Pour exprimer le caractère dubitatif de cette musique, le metteur en scène Herbert Wernicke a créé un symbole qui s'accorde parfaitement à la composition de Mozart: le symbole de l'île. Cet îlot est un tout petit bout de terre ferme au milieu de l'océan. Et ce petit bout de terre ferme correspond au petit bout de certitude que donne la convention dans l'immensité de l'amour. Si deux personnes déclarent s'aimer, elles réduisent la multitude des relations imaginables, et définissent un point précis au milieu de l'océan des possibilités. Or, les deux couples qui vivent sur l'îlot que l'opéra de Bâle nous présente, font l'expérience que la certitude n'existe pas, même pas sur un îlot. Personne ne peut fixer l'amour; et à la fin de l'opéra, ils savent à quoi s'appuyer: à rien du tout. Ils ont donc appris une leçon, et l'on ne s'étonnera plus de découvrir que l'opéra de Mozart porte comme sous-titre: L'école des amants – "La scuola degli amanti".

 

Mais voilà: Une fois que la leçon est apprise, l'infidélité et l'incertitude acceptée, les amants sont mûrs, mûrs pour vraiment s'aimer. Au moment donc où ils ont reconnu que les sentiments sont volatiles et que les promesses sont peu durables, ils peuvent déclarer qu'ils veulent rester ensemble malgré tout.

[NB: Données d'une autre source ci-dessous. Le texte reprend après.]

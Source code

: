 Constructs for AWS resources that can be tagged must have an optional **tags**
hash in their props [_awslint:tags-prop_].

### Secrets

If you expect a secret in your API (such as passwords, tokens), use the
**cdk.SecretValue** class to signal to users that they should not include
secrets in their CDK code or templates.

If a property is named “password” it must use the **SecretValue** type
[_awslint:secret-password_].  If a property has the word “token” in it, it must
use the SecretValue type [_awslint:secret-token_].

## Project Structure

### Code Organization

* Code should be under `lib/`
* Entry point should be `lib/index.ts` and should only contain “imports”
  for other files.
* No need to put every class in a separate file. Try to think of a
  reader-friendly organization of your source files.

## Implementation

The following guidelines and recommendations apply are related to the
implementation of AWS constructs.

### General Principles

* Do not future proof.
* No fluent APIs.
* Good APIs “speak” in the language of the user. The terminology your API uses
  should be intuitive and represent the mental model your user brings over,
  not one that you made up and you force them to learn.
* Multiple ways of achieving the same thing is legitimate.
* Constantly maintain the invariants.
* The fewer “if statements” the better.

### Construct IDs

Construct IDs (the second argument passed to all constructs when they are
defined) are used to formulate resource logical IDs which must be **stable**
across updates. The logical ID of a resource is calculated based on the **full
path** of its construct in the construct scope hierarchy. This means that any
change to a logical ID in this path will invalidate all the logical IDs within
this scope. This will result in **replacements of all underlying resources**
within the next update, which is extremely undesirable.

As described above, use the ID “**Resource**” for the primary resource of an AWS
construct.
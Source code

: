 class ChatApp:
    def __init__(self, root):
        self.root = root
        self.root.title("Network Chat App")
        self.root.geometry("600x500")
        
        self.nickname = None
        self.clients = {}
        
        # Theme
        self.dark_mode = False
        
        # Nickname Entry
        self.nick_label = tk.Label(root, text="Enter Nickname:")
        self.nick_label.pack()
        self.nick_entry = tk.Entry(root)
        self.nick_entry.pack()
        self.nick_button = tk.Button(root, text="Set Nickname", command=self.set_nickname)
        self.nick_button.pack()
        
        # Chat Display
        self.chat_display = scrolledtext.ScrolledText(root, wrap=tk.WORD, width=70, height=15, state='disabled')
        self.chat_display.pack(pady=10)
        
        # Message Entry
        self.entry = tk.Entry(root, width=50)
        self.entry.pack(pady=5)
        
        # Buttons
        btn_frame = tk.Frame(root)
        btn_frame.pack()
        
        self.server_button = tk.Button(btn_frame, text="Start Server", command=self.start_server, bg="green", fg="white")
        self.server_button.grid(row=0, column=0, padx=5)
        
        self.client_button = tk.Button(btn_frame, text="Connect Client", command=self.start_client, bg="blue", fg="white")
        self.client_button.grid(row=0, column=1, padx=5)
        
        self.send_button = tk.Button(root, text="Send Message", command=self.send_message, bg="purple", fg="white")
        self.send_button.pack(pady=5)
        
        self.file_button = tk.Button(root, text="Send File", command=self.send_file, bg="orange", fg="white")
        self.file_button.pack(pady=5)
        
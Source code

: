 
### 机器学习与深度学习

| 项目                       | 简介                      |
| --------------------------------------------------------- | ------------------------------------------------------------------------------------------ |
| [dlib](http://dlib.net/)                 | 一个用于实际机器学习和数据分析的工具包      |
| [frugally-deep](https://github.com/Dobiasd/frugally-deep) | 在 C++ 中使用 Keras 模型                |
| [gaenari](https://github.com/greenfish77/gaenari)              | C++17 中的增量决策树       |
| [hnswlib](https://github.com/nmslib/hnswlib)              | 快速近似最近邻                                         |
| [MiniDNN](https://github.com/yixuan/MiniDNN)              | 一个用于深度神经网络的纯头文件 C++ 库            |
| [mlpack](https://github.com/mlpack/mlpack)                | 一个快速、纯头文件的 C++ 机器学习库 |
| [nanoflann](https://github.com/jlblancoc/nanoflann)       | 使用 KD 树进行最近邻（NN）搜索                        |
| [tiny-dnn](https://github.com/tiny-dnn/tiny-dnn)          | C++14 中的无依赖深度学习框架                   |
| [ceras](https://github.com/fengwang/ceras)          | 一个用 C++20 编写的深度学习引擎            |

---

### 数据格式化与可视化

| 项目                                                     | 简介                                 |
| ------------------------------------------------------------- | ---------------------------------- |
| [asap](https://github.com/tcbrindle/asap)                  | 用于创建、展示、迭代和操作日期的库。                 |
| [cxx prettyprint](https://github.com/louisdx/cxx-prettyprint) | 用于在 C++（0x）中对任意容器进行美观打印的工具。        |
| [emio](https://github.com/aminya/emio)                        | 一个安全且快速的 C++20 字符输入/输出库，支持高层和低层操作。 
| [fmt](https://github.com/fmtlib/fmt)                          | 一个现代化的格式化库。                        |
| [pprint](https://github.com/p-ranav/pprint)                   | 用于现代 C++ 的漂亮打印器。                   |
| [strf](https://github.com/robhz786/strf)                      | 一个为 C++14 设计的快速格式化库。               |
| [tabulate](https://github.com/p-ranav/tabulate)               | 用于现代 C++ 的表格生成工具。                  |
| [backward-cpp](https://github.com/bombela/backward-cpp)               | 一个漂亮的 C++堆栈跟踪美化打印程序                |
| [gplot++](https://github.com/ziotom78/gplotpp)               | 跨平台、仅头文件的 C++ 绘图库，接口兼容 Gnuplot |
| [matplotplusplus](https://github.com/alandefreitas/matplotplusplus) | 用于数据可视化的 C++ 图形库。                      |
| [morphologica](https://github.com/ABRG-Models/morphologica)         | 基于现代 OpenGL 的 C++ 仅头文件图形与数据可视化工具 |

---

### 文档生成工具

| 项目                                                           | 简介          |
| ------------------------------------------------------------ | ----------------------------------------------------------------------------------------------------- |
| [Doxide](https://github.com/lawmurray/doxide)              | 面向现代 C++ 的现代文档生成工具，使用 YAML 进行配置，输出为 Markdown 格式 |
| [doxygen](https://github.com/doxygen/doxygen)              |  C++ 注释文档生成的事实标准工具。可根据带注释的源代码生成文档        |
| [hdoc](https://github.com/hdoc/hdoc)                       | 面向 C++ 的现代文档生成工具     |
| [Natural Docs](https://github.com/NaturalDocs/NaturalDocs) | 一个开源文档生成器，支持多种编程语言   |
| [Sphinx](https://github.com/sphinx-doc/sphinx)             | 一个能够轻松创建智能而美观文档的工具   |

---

Cette volonté qui s'exprime malgré la déception, indique qu'ils n'ont plus rien à apprendre à l'école des amants, et ils quittent l'îlot dans une barque pour gagner la mer ouverte.

 

Ainsi Herbert Wernicke conçoit-il "Cosi fan tutte" à l'opéra de Bâle. Mais bien que les décors aient la valeur de symbole, Herbert Wernicke se méfie de toute allusion symbolique dans le jeu des chanteurs. A première vue, on aurait même tendance à croire que cette nouvelle production ne présente rien de spécial, tellement elle a l'air conventionnel. Il lui manque tout aspect provocateur, énigmatique ou spectaculaire. Au contraire, la mise en scène est claire, sans ambiguïtés, et elle suit le livret de près. Mais malgré l'évidence de toutes les données, ce jeu de l'amour et de l'infidélité est passionnant comme s'il s'agissait d'un film d'Alfred Hitchcock. Et Wernicke sait serrer la vis jusqu'au tout dernier moment, de façon que vous ne sortez de votre envoutement qu'en quittant le théâtre. Puis vous commencez à vous interroger: Comment Herbert Wernicke a-t-il pu déceler tant de passion? Quelle est sa méthode? Puis en cherchant la réponse, vous découvrez le fait banal que Wernicke a pu faire oublier à ses chanteurs qu'ils étaient chanteurs. Au lieu de les faire chanter, il les a fait vivre le drame de "Cosi fan tutte", et puisque les chanteurs ont été transformés en êtres vivants, ils nous ont fait oublier que nous assistions à un opéra qui raconte une histoire tout à fait invraisemblable.

 

Le soir de la première, la musique n'avait pas encore acquise la perfection de la mise en scène. L'orchestre symphonique de Radio Bâle était encore un peu trop sec; il lui manquait un brin de volupté et de sensualité pour faire vibrer la partition. Partition que dirigeait Michael Boder, le successeur d'Armin Jordan à l'opéra de Bâle. Son interprétation était claire et très précise, mais en même temps elle avait un je ne sais quoi de froideur qui m'a laissé un peu déçu. Mais puisque la précision était donnée, on peut s'imaginer que la production gagnera d'intensité au cours des représentations. En tout cas, le public était passionné. Passionné notamment par l'homogénéité du jeune ensemble, dont les voix allaient si bien ensemble que les Bâlois étaient ravi, et dans leur ravissement, ils ont oublié de tousser pendant toute la soirée.